*Exercise instructions:* Which lines in the material below contain the word "Thách"? Copy each of them.

*Extracted entries:*
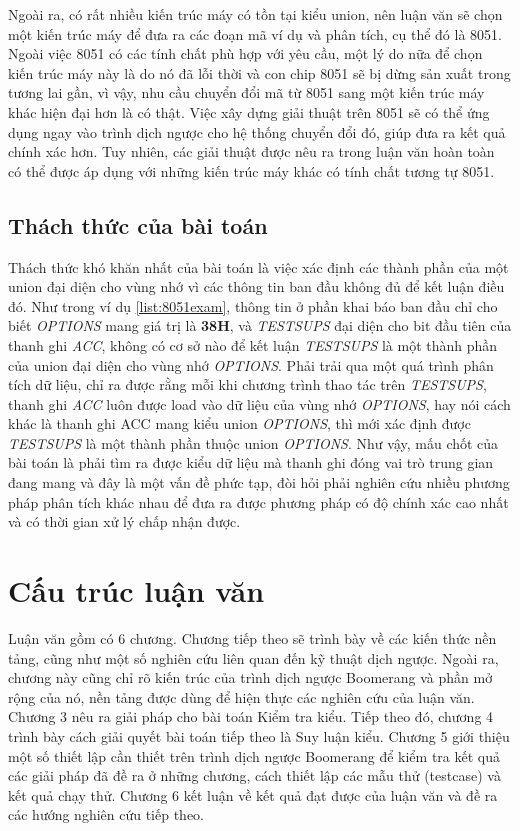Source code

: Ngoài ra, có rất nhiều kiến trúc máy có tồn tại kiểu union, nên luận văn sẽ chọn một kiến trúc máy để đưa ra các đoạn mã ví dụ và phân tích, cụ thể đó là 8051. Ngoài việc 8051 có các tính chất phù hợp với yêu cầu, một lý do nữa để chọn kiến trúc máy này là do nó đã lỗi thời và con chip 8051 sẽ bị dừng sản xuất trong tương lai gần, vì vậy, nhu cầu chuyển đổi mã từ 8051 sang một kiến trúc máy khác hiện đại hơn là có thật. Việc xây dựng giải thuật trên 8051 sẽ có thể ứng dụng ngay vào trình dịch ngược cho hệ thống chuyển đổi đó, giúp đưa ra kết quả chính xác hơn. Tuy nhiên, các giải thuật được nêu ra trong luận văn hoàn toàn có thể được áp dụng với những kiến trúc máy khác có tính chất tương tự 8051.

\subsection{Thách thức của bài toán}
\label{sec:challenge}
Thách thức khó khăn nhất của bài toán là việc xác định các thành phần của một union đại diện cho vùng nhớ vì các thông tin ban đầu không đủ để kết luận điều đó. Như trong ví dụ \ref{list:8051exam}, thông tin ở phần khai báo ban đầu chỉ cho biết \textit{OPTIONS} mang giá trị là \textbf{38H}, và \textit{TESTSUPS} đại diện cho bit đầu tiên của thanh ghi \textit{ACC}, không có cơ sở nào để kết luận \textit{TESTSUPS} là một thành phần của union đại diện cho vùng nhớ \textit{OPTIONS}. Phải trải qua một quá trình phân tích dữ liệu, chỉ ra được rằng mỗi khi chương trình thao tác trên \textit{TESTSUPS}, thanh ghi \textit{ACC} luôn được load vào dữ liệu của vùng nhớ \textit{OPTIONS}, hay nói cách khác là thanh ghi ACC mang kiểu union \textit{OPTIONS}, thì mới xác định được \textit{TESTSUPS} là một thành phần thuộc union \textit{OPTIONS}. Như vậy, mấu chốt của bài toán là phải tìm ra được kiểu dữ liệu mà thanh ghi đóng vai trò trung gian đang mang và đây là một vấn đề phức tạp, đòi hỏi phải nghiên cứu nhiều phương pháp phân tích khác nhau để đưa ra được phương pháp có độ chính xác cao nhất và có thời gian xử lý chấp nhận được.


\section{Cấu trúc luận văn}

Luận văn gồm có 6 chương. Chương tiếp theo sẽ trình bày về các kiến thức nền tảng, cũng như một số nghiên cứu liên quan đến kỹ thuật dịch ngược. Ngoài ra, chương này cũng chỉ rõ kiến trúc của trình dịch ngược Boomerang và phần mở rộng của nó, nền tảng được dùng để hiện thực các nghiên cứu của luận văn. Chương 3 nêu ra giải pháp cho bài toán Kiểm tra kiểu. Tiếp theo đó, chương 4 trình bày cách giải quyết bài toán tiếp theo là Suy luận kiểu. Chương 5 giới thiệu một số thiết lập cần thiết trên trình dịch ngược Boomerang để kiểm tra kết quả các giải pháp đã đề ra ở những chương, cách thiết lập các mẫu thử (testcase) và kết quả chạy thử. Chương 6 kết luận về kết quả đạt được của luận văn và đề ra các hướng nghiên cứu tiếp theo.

*Result:*
\subsection{Thách thức của bài toán}
Thách thức khó khăn nhất của bài toán là việc xác định các thành phần của một union đại diện cho vùng nhớ vì các thông tin ban đầu không đủ để kết luận điều đó. Như trong ví dụ \ref{list:8051exam}, thông tin ở phần khai báo ban đầu chỉ cho biết \textit{OPTIONS} mang giá trị là \textbf{38H}, và \textit{TESTSUPS} đại diện cho bit đầu tiên của thanh ghi \textit{ACC}, không có cơ sở nào để kết luận \textit{TESTSUPS} là một thành phần của union đại diện cho vùng nhớ \textit{OPTIONS}. Phải trải qua một quá trình phân tích dữ liệu, chỉ ra được rằng mỗi khi chương trình thao tác trên \textit{TESTSUPS}, thanh ghi \textit{ACC} luôn được load vào dữ liệu của vùng nhớ \textit{OPTIONS}, hay nói cách khác là thanh ghi ACC mang kiểu union \textit{OPTIONS}, thì mới xác định được \textit{TESTSUPS} là một thành phần thuộc union \textit{OPTIONS}. Như vậy, mấu chốt của bài toán là phải tìm ra được kiểu dữ liệu mà thanh ghi đóng vai trò trung gian đang mang và đây là một vấn đề phức tạp, đòi hỏi phải nghiên cứu nhiều phương pháp phân tích khác nhau để đưa ra được phương pháp có độ chính xác cao nhất và có thời gian xử lý chấp nhận được.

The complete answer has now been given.